### HOW TO COMPLETE THIS TASK
Find every line in the records below that holds the word "isacharequal", and copy it out.

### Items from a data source
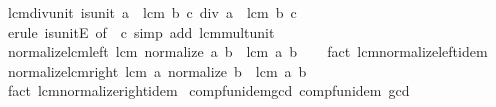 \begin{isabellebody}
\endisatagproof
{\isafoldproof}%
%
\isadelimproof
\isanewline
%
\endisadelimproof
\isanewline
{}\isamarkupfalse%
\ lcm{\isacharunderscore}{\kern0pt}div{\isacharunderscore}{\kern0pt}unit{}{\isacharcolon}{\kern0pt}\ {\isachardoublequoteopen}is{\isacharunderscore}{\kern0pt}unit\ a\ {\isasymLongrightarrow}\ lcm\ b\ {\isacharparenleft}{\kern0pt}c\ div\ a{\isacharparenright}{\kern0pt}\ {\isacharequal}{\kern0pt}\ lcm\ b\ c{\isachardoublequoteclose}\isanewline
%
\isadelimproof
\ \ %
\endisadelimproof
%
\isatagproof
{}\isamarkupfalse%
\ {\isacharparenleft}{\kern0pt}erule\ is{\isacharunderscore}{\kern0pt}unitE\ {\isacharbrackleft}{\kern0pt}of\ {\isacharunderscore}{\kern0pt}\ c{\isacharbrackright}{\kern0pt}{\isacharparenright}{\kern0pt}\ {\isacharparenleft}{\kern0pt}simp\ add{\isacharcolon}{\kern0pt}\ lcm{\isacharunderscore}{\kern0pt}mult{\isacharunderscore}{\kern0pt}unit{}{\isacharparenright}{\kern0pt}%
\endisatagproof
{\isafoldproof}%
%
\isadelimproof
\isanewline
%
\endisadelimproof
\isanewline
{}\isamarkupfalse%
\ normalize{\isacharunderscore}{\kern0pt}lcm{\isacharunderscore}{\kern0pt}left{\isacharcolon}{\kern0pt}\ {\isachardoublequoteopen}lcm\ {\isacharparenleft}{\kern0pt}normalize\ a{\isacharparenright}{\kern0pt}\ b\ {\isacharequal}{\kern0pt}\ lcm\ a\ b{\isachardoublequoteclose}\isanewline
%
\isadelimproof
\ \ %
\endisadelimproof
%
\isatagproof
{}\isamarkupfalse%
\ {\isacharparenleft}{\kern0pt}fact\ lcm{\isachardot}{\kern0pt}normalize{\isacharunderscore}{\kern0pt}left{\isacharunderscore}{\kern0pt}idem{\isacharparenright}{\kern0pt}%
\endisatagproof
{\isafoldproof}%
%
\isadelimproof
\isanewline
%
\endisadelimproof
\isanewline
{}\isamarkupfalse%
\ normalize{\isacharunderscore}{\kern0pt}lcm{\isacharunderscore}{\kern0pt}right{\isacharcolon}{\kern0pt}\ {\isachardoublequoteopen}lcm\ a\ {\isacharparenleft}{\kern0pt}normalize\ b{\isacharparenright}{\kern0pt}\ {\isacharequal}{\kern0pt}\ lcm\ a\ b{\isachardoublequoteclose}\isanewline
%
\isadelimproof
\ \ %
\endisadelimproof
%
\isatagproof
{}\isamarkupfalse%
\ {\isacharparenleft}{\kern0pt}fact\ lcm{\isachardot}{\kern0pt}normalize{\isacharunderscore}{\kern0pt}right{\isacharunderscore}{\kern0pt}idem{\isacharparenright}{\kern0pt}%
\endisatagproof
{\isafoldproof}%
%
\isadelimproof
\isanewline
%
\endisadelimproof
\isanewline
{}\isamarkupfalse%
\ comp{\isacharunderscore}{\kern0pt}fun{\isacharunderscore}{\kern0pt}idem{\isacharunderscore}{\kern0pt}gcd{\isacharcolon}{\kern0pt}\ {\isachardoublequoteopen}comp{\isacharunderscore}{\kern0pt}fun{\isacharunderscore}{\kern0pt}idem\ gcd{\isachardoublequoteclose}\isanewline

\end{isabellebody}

### RESPONSE
\ lcm{\isacharunderscore}{\kern0pt}div{\isacharunderscore}{\kern0pt}unit{}{\isacharcolon}{\kern0pt}\ {\isachardoublequoteopen}is{\isacharunderscore}{\kern0pt}unit\ a\ {\isasymLongrightarrow}\ lcm\ b\ {\isacharparenleft}{\kern0pt}c\ div\ a{\isacharparenright}{\kern0pt}\ {\isacharequal}{\kern0pt}\ lcm\ b\ c{\isachardoublequoteclose}\isanewline
\ normalize{\isacharunderscore}{\kern0pt}lcm{\isacharunderscore}{\kern0pt}left{\isacharcolon}{\kern0pt}\ {\isachardoublequoteopen}lcm\ {\isacharparenleft}{\kern0pt}normalize\ a{\isacharparenright}{\kern0pt}\ b\ {\isacharequal}{\kern0pt}\ lcm\ a\ b{\isachardoublequoteclose}\isanewline
\ normalize{\isacharunderscore}{\kern0pt}lcm{\isacharunderscore}{\kern0pt}right{\isacharcolon}{\kern0pt}\ {\isachardoublequoteopen}lcm\ a\ {\isacharparenleft}{\kern0pt}normalize\ b{\isacharparenright}{\kern0pt}\ {\isacharequal}{\kern0pt}\ lcm\ a\ b{\isachardoublequoteclose}\isanewline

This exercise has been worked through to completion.